山崎豊子さんの長編小説『運命の人』第4巻を読み終わる。
全4巻を読了したわけだ。
これだけの物語を、取材から4年の歳月をかけて完結させたこと自体、いやあ、すごいです。
1971年の沖縄返還交渉をめぐって、当時、毎日新聞の西山記者が政府機密文書を国会議員に流したとして、国家公務員法違反で有罪とされた、いわゆる「外務省機密漏洩事件」をベースにしたストーリー。
最終巻では、主人公の元記者・弓成亮太を通じて、沖縄の“深部”にまで筆を進めている。

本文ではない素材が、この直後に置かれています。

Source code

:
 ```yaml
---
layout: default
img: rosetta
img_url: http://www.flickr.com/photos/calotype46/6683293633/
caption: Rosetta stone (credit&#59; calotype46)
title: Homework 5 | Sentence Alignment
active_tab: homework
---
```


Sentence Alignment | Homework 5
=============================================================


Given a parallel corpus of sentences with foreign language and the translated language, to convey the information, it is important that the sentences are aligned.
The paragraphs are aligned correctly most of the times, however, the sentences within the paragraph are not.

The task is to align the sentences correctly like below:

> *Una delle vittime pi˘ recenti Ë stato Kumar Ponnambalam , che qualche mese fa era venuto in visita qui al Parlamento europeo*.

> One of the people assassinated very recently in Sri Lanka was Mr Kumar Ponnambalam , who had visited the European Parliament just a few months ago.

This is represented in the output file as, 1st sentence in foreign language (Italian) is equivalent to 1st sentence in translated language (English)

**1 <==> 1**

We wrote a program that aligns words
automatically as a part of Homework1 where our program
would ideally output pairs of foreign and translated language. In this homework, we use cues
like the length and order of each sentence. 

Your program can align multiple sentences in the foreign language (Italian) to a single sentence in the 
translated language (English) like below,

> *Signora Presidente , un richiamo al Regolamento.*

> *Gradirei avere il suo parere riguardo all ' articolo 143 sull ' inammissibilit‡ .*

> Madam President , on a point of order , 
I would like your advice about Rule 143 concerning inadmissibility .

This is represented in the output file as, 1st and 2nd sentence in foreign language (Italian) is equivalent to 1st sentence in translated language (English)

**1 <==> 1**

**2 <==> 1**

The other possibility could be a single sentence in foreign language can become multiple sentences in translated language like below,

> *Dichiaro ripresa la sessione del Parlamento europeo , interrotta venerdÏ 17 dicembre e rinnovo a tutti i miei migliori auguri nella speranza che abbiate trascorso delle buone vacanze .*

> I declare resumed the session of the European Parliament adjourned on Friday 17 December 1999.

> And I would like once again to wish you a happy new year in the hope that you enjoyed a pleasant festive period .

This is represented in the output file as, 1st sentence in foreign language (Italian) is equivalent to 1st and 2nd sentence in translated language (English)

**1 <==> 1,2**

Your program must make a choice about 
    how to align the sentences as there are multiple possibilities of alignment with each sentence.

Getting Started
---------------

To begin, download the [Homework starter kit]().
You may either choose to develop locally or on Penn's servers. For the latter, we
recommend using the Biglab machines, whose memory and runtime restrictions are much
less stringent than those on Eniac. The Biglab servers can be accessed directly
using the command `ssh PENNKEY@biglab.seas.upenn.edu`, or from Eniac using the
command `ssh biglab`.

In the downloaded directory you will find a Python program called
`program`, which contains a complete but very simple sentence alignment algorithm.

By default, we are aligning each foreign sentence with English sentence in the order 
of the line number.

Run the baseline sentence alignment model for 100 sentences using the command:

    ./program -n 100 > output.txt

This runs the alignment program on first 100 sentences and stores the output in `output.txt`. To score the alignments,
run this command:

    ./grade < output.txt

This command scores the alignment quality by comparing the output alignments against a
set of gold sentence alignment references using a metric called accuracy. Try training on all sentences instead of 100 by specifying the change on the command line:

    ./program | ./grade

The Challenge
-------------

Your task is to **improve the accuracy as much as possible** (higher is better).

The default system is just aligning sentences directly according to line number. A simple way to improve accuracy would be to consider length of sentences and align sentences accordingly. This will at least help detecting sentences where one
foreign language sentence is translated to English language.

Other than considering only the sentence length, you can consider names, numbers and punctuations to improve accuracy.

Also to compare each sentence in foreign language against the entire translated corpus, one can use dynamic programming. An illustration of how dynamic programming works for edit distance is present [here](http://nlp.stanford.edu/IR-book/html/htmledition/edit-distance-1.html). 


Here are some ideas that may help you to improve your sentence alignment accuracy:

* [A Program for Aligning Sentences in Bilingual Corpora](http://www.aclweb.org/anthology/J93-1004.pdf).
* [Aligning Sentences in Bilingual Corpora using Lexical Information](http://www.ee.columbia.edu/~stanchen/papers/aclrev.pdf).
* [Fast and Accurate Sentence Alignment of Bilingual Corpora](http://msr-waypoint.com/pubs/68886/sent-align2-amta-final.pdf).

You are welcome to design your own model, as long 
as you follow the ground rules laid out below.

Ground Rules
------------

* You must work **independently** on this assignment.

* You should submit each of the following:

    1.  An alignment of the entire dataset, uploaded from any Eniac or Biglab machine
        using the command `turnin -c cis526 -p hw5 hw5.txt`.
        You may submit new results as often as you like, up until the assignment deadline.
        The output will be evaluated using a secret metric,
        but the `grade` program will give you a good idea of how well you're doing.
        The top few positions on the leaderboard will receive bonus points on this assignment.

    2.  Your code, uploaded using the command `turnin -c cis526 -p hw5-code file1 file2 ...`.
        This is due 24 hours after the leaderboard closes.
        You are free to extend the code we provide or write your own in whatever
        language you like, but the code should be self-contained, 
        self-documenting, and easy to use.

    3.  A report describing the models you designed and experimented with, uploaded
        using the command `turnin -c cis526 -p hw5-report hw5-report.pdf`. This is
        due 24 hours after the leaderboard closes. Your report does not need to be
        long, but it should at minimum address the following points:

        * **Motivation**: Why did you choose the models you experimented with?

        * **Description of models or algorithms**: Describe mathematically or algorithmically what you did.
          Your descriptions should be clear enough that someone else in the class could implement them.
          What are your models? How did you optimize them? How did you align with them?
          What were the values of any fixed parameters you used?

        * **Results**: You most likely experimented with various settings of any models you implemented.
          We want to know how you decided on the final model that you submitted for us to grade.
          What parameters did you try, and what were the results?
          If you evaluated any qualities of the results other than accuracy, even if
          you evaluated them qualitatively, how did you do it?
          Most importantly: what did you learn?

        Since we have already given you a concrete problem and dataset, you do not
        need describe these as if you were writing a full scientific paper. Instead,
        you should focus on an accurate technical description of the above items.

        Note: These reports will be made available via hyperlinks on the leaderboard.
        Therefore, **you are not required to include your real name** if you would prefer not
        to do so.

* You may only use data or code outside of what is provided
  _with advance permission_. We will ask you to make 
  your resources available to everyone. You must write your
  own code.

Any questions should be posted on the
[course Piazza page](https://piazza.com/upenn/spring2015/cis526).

戦時中、そして戦後と、日本という国家が、沖縄に対して何をしてきたのか。何をしてこなかったのか。
この長編小説を通読すると、沖縄問題の多くが、ほとんど解決されていないことが分かる。
それでいて、一人の新聞記者の物語としては、どこか“救い”もあって、ほっとした。
現在、山崎さんの『不毛地帯』のドラマ化や、『沈まぬ太陽』の映画化などが進行中だ。
それはそれで楽しみだが、この『運命の人』はテーマがテーマだけに、映像化は容易ではない。
いや、山崎さんは、ドラマや映画では描くことができない、いわば“活字の力”“小説の力”でしか生み出し得ない世界を創り上げた、と言うべきだ。